Building a Bridge to Anywhere
We’ve had a longstanding fascination with linear motion in robotics. Maybe it has something to do with the inherent challenge of translating the rotary motion of traditional motors into something different. Maybe it’s the overflowing cornucopia of possible mechanisms achievable with linear motion — everything from the fabulous flippers of BattleBots™ like Bronco and SubZero to boom adjusters on precision agriculture tractors.
This time, we got our hands on the cascading X-Rail kit from ServoCity. We were excited about this kit for the sheer scale and reach of it — a linear actuator with a reach of about 50”! Line up a few of those and you could reach the moon (well, more than a few ... it would actually take over 302 million of them to reach the moon).
We wanted to build something that would take advantage of that long range. In fact, we wanted to build something that would take advantage of the reach of a pair of the cascading X-Rail slide kits.
Taking inspiration from the real historical precedent of bridge launching vehicles, we planned to build a small-scale bridge launcher of our own, capable of spanning a gap of about 50”. Could we take advantage of the full reach of the sliding rails? Would our bridge support the weight of an intrepid crosser? There was only one way to find out.
The cascading X-Rail slide kit.
Blast from the Past
Bridge launching vehicles have real historical precedent dating back to World War I and the advent of tank warfare. Armored and tracked tanks could handle a variety of terrain, but could be stymied by the notorious trenches crisscrossing the battlefields of the Great War. If the trench was wider than the length of the tank’s tracks, the armored behemoth could suffer the ignominious fate of face-planting into the trench, tracks spinning helplessly like an overturned turtle.

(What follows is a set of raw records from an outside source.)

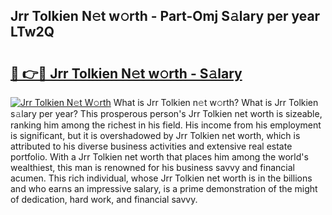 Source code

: ## Jrr Tolkien N𝚎t w𝚘rth - Part-Omj S𝚊lary per year LTw2Q

# <h2><a href="http://gc3nlhd.nevu.top/?p=Jrr+Tolkien">🔗 👉🔴 Jrr Tolkien N𝚎t w𝚘rth - S𝚊lary</a></h2>

[![Jrr Tolkien N𝚎t W𝚘rth](https://i.imgur.com/Oavwk0R.jpeg)](http://gc3nlhd.nevu.top/?p=Jrr+Tolkien)
What is Jrr Tolkien n𝚎t w𝚘rth? What is Jrr Tolkien s𝚊lary per year?
This prosperous person's Jrr Tolkien net worth is sizeable, ranking him among the richest in his field. His income from his employment is significant, but it is overshadowed by Jrr Tolkien net worth, which is attributed to his diverse business activities and extensive real estate portfolio. With a Jrr Tolkien net worth that places him among the world's wealthiest, this man is renowned for his business savvy and financial acumen. This rich individual, whose Jrr Tolkien net worth is in the billions and who earns an impressive salary, is a prime demonstration of the might of dedication, hard work, and financial savvy.
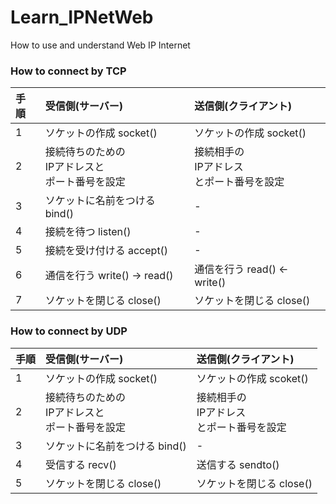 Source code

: # Learn_IPNetWeb
How to use and understand Web IP Internet


### How to connect by TCP
| 手順 | 受信側(サーバー) | 送信側(クライアント) |
| :-- | :-- | :-- |
| 1 | ソケットの作成 socket() | ソケットの作成 socket() |
| 2 | 接続待ちのための<br>IPアドレスと<br>ポート番号を設定 | 接続相手の<br>IPアドレス<br>とポート番号を設定 |
| 3 | ソケットに名前をつける bind() | - |
| 4 | 接続を待つ listen() | - |
| 5 | 接続を受け付ける accept() | - |
| 6 | 通信を行う write() -> read() |  通信を行う read() <- write() |
| 7 | ソケットを閉じる close() | ソケットを閉じる close() |


### How to connect by UDP
| 手順 | 受信側(サーバー) | 送信側(クライアント) |
| :-- | :-- | :-- |
| 1 | ソケットの作成 socket() | ソケットの作成 scoket() |
| 2 | 接続待ちのための<br>IPアドレスと<br>ポート番号を設定 | 接続相手の<br>IPアドレス<br>とポート番号を設定 |
| 3 | ソケットに名前をつける bind() | - |
| 4 | 受信する recv() | 送信する sendto() |
| 5 | ソケットを閉じる close() | ソケットを閉じる close() |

The simplest solution to this problem was for the vehicle to carry a bundle of something it could use to fill in the trench; something as low tech as a bundle of sticks could provide enough fill so that the vehicle could cross the obstacle. Bridge launching vehicles saw more widespread use in World War II, where tanks and other armored vehicles were ubiquitous. With heavy tanks and other transports advancing across the battlefield together, and some bridges unable to take the weight of the heavy war machines, another solution for crossing terrain was necessary.
Assembling the sliders and pulleys.
Dedicated bridge launching vehicles were often based on existing tank chassis, with some carrying a two-stage bridge while others were integral to the bridge itself.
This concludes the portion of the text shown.